GIVEN RECORDS>
--------------------

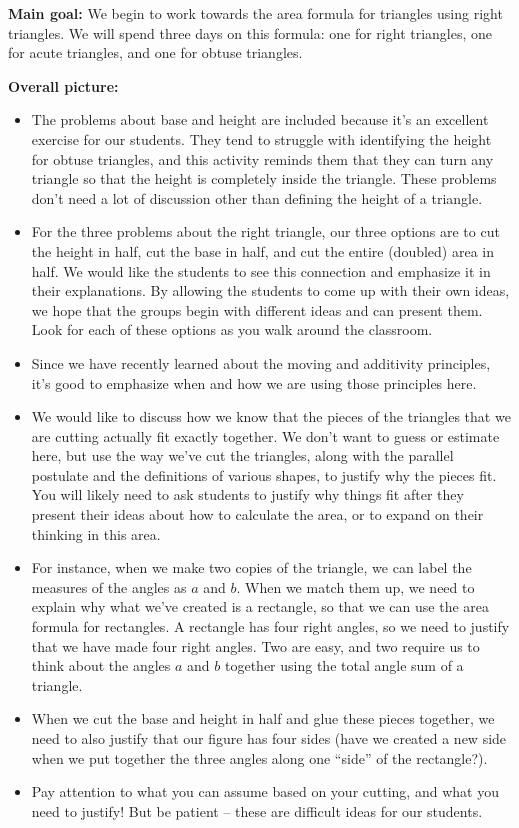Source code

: \documentclass[nooutcomes,noauthor, handout]{ximera}
\begin{document}
\begin{instructorNotes} 

{\bf Main goal:} We begin to work towards the area formula for triangles using right triangles. We will spend three days on this formula: one for right triangles, one for acute triangles, and one for obtuse triangles.

{\bf Overall picture:} 
\begin{itemize}
\item  The problems about base and height are included because it's an excellent exercise for our students. They tend to struggle with identifying the height for obtuse triangles, and this activity reminds them that they can turn any triangle so that the height is completely inside the triangle. These problems don't need a lot of discussion other than defining the height of a triangle.
	\item For the three problems about the right triangle, our three options are to cut the height in half, cut the base in half, and cut the entire (doubled) area in half. We would like the students to see this connection and emphasize it in their explanations. By allowing the students to come up with their own ideas, we hope that the groups begin with different ideas and can present them. Look for each of these options as you walk around the classroom.
	\item Since we have recently learned about the moving and additivity principles, it's good to emphasize when and how we are using those principles here.
	\item We would like to discuss how we know that the pieces of the triangles that we are cutting actually fit exactly together. We don't want to guess or estimate here, but use the way we've cut the triangles, along with the parallel postulate and the definitions of various shapes, to justify why the pieces fit.  You will likely need to ask students to justify why things fit after they present their ideas about how to calculate the area, or to expand on their thinking in this area.
	\item For instance, when we make two copies of the triangle, we can label the measures of the angles as $a$ and $b$. When we match them up, we need to explain why what we've created is a rectangle, so that we can use the area formula for rectangles. A rectangle has four right angles, so we need to justify that we have made four right angles. Two are easy, and two require us to think about the angles $a$ and $b$ together using the total angle sum of a triangle.
	\item When we cut the base and height in half and glue these pieces together, we need to also justify that our figure has four sides (have we created a new side when we put together the three angles along one ``side'' of the rectangle?). 
	\item Pay attention to what you can assume based on your cutting, and what you need to justify! But be patient -- these are difficult ideas for our students.
\end{itemize}



\end{instructorNotes}
\end{document}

--------------------

THE TASK>
Return exactly what appears from the opening line of the material through the line with "those principles here.", apart from the pictures.

FINISHED TASK>
Source code

: \documentclass[nooutcomes,noauthor, handout]{ximera}
\begin{document}
\begin{instructorNotes} 

{\bf Main goal:} We begin to work towards the area formula for triangles using right triangles. We will spend three days on this formula: one for right triangles, one for acute triangles, and one for obtuse triangles.

{\bf Overall picture:} 
\begin{itemize}
\item  The problems about base and height are included because it's an excellent exercise for our students. They tend to struggle with identifying the height for obtuse triangles, and this activity reminds them that they can turn any triangle so that the height is completely inside the triangle. These problems don't need a lot of discussion other than defining the height of a triangle.
	\item For the three problems about the right triangle, our three options are to cut the height in half, cut the base in half, and cut the entire (doubled) area in half. We would like the students to see this connection and emphasize it in their explanations. By allowing the students to come up with their own ideas, we hope that the groups begin with different ideas and can present them. Look for each of these options as you walk around the classroom.
	\item Since we have recently learned about the moving and additivity principles, it's good to emphasize when and how we are using those principles here.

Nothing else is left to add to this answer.